Available data:
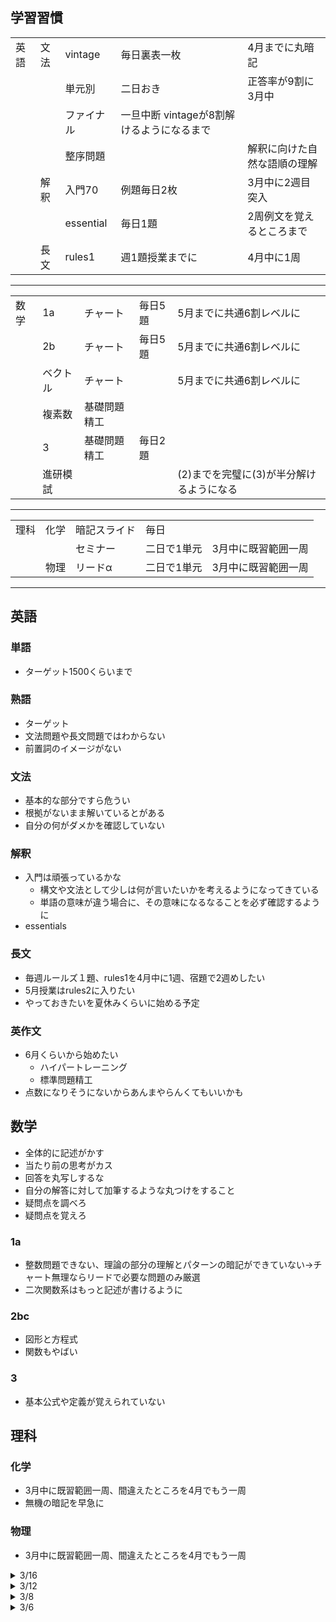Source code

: ## 学習習慣
|      |      |            |                 |                              |
| ---- | ---- | ---------- | --------------- | ---------------------------- |
| 英語 | 文法 | vintage    | 毎日裏表一枚    | 4月までに丸暗記              |
|      |      | 単元別     | 二日おき        | 正答率が9割に3月中           |
|      |      | ファイナル | 一旦中断 vintageが8割解けるようになるまで        |                              |
|      |      | 整序問題   |                 | 解釈に向けた自然な語順の理解 |
|      | 解釈 | 入門70     | 例題毎日2枚     | 3月中に2週目突入             |
|      |      | essential  | 毎日1題         | 2周例文を覚えるところまで    |
|      | 長文 | rules1     | 週1題授業までに | 4月中に1周                   |
----
|      |          |              |         |                                          |
| ---- | -------- | ------------ | ------- | ---------------------------------------- |
| 数学 | 1a       | チャート     | 毎日5題 | 5月までに共通6割レベルに                 |
|      | 2b       | チャート     | 毎日5題 | 5月までに共通6割レベルに                 |
|      | ベクトル | チャート     |         | 5月までに共通6割レベルに                 |
|      | 複素数   | 基礎問題精工 |  |                                          |
|      | 3        | 基礎問題精工 | 毎日2題 |                                          |
|      | 進研模試 |              |         | (2)までを完璧に(3)が半分解けるようになる |
----
|      |      |              |             |                     |
| ---- | ---- | ------------ | ----------- | ------------------- |
| 理科 | 化学 | 暗記スライド | 毎日        |                     |
|      |      | セミナー     | 二日で1単元 | 3月中に既習範囲一周 |
|      | 物理 | リードα      | 二日で1単元 | 3月中に既習範囲一周 |
----
## 英語
### 単語
- ターゲット1500くらいまで
### 熟語
- ターゲット
- 文法問題や長文問題ではわからない
- 前置詞のイメージがない
### 文法
- 基本的な部分ですら危うい
- 根拠がないまま解いているとがある
- 自分の何がダメかを確認していない
### 解釈
- 入門は頑張っているかな
  - 構文や文法として少しは何が言いたいかを考えるようになってきている
  - 単語の意味が違う場合に、その意味になるなることを必ず確認するように
- essentials
### 長文
- 毎週ルールズ１題、rules1を4月中に1週、宿題で2週めしたい
- 5月授業はrules2に入りたい
- やっておきたいを夏休みくらいに始める予定
### 英作文
- 6月くらいから始めたい
  - ハイパートレーニング
  - 標準問題精工
- 点数になりそうにないからあんまやらんくてもいいかも
## 数学
- 全体的に記述がかす
- 当たり前の思考がカス
- 回答を丸写しするな
- 自分の解答に対して加筆するような丸つけをすること
- 疑問点を調べろ
- 疑問点を覚えろ
### 1a
- 整数問題できない、理論の部分の理解とパターンの暗記ができていない->チャート無理ならリードで必要な問題のみ厳選
- 二次関数系はもっと記述が書けるように
### 2bc
- 図形と方程式
- 関数もやばい
### 3
- 基本公式や定義が覚えられていない
## 理科
### 化学
- 3月中に既習範囲一周、間違えたところを4月でもう一周
- 無機の暗記を早急に
### 物理
- 3月中に既習範囲一周、間違えたところを4月でもう一周

<!-- 

<details><summary>/</summary>

- 英語
- 数学
- 理科

</details>

 -->

<details><summary>3/16</summary>

- 睡眠優先
- 睡眠は何よりも大事、それのせいで終わらないのなら仕方ない部分があるが、遅れているので効率よくやる必要がある
- 無駄な部分がないか常に考えること
- 森永くんどうするか、
- 俺が英数やるとしても、土曜に合わせて3時間くらいかな

- 英語
  - essential
    - 一度聞いて
    - 頭の中で構文が整理できるようになる
    - 思いつかないのは何度も再生
    - 英文を見ずに理解できるようにする
- 数学
  - 数2bが3月中に終わらない、1週間後ろ倒しでできるだけ終わらせるように
  - 復習優先
  - 記述をもっと丁寧に、特に証明問題
- 理科
  - 順調、
  - 終わったら2週め


</details> 

<details><summary>3/12</summary>

- 進研、チャート全体的にできるようになっている、スタート段階に立った
- 進研模試
  - 遠回りの回答が多い、特に図形
    - 円と直線
  - シグマの複雑な計算ができない
- 森永くん厳しいかな
  - あれだけ言ったから変わったね
- 考えの整理ができるようになってきたかな
- 上からの上書きはやめよう
- 途中やめになっている問題は気になる。
- 記述の問題で大きく丸つけてるけど確認した結果だよね？
- essential
- 速読英熟語
- キーワード読解
- 数学定理　一回アルファベット
- 解釈で、自分の書いた意味と回答の意味が違う場合にその意味になるかを考えること
- 英文法　全文見てから回答しろよ

</details>

<details><summary>3/8</summary>

- 英語
  - essential終わり次第音声で聞いて理解できるようにする
- 数学
  - 定義の理解が甘い
  - 情報がすらすら出てこない

</details>

<details><summary>3/6</summary>

- 春季講習どうするか->英語はできる限りやる
- 毎日勉強時間7時間
  - 通学2時間から3時間
  - 物理1時間
  - チャート40分
- ターゲットは一旦なしでもいいかも
- essentialの音声か
- 英語
  - vintageもう一周かな->6月、終わったら英作
  - 自分の評価はどう？
  - 単元別の文法はどうするか->後半もう一周
  - 長文を増やしてもいいかも？->俺がきつい今週増やしてみて様子見る
  - リスニングどうするか
- 数学
  - 数学の問題で最後までの方針を確定せずに計算やっているところがある
  - mod
- 理科
  - 無機向きおぼえてる？

</details>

To do:
Only the text of the listing above is wanted, transcribed exactly, without its images.

Answer to this problem:
Source code

: ## 学習習慣
|      |      |            |                 |                              |
| ---- | ---- | ---------- | --------------- | ---------------------------- |
| 英語 | 文法 | vintage    | 毎日裏表一枚    | 4月までに丸暗記              |
|      |      | 単元別     | 二日おき        | 正答率が9割に3月中           |
|      |      | ファイナル | 一旦中断 vintageが8割解けるようになるまで        |                              |
|      |      | 整序問題   |                 | 解釈に向けた自然な語順の理解 |
|      | 解釈 | 入門70     | 例題毎日2枚     | 3月中に2週目突入             |
|      |      | essential  | 毎日1題         | 2周例文を覚えるところまで    |
|      | 長文 | rules1     | 週1題授業までに | 4月中に1周                   |
----
|      |          |              |         |                                          |
| ---- | -------- | ------------ | ------- | ---------------------------------------- |
| 数学 | 1a       | チャート     | 毎日5題 | 5月までに共通6割レベルに                 |
|      | 2b       | チャート     | 毎日5題 | 5月までに共通6割レベルに                 |
|      | ベクトル | チャート     |         | 5月までに共通6割レベルに                 |
|      | 複素数   | 基礎問題精工 |  |                                          |
|      | 3        | 基礎問題精工 | 毎日2題 |                                          |
|      | 進研模試 |              |         | (2)までを完璧に(3)が半分解けるようになる |
----
|      |      |              |             |                     |
| ---- | ---- | ------------ | ----------- | ------------------- |
| 理科 | 化学 | 暗記スライド | 毎日        |                     |
|      |      | セミナー     | 二日で1単元 | 3月中に既習範囲一周 |
|      | 物理 | リードα      | 二日で1単元 | 3月中に既習範囲一周 |
----
## 英語
### 単語
- ターゲット1500くらいまで
### 熟語
- ターゲット
- 文法問題や長文問題ではわからない
- 前置詞のイメージがない
### 文法
- 基本的な部分ですら危うい
- 根拠がないまま解いているとがある
- 自分の何がダメかを確認していない
### 解釈
- 入門は頑張っているかな
  - 構文や文法として少しは何が言いたいかを考えるようになってきている
  - 単語の意味が違う場合に、その意味になるなることを必ず確認するように
- essentials
### 長文
- 毎週ルールズ１題、rules1を4月中に1週、宿題で2週めしたい
- 5月授業はrules2に入りたい
- やっておきたいを夏休みくらいに始める予定
### 英作文
- 6月くらいから始めたい
  - ハイパートレーニング
  - 標準問題精工
- 点数になりそうにないからあんまやらんくてもいいかも
## 数学
- 全体的に記述がかす
- 当たり前の思考がカス
- 回答を丸写しするな
- 自分の解答に対して加筆するような丸つけをすること
- 疑問点を調べろ
- 疑問点を覚えろ
### 1a
- 整数問題できない、理論の部分の理解とパターンの暗記ができていない->チャート無理ならリードで必要な問題のみ厳選
- 二次関数系はもっと記述が書けるように
### 2bc
- 図形と方程式
- 関数もやばい
### 3
- 基本公式や定義が覚えられていない
## 理科
### 化学
- 3月中に既習範囲一周、間違えたところを4月でもう一周
- 無機の暗記を早急に
### 物理
- 3月中に既習範囲一周、間違えたところを4月でもう一周

<!-- 

<details><summary>/</summary>

- 英語
- 数学
- 理科

</details>

 -->

<details><summary>3/16</summary>

- 睡眠優先
- 睡眠は何よりも大事、それのせいで終わらないのなら仕方ない部分があるが、遅れているので効率よくやる必要がある
- 無駄な部分がないか常に考えること
- 森永くんどうするか、
- 俺が英数やるとしても、土曜に合わせて3時間くらいかな

- 英語
  - essential
    - 一度聞いて
    - 頭の中で構文が整理できるようになる
    - 思いつかないのは何度も再生
    - 英文を見ずに理解できるようにする
- 数学
  - 数2bが3月中に終わらない、1週間後ろ倒しでできるだけ終わらせるように
  - 復習優先
  - 記述をもっと丁寧に、特に証明問題
- 理科
  - 順調、
  - 終わったら2週め


</details> 

<details><summary>3/12</summary>

- 進研、チャート全体的にできるようになっている、スタート段階に立った
- 進研模試
  - 遠回りの回答が多い、特に図形
    - 円と直線
  - シグマの複雑な計算ができない
- 森永くん厳しいかな
  - あれだけ言ったから変わったね
- 考えの整理ができるようになってきたかな
- 上からの上書きはやめよう
- 途中やめになっている問題は気になる。
- 記述の問題で大きく丸つけてるけど確認した結果だよね？
- essential
- 速読英熟語
- キーワード読解
- 数学定理　一回アルファベット
- 解釈で、自分の書いた意味と回答の意味が違う場合にその意味になるかを考えること
- 英文法　全文見てから回答しろよ

</details>

<details><summary>3/8</summary>

- 英語
  - essential終わり次第音声で聞いて理解できるようにする
- 数学
  - 定義の理解が甘い
  - 情報がすらすら出てこない

</details>

<details><summary>3/6</summary>

- 春季講習どうするか->英語はできる限りやる
- 毎日勉強時間7時間
  - 通学2時間から3時間
  - 物理1時間
  - チャート40分
- ターゲットは一旦なしでもいいかも
- essentialの音声か
- 英語
  - vintageもう一周かな->6月、終わったら英作
  - 自分の評価はどう？
  - 単元別の文法はどうするか->後半もう一周
  - 長文を増やしてもいいかも？->俺がきつい今週増やしてみて様子見る
  - リスニングどうするか
- 数学
  - 数学の問題で最後までの方針を確定せずに計算やっているところがある
  - mod
- 理科
  - 無機向きおぼえてる？

</details>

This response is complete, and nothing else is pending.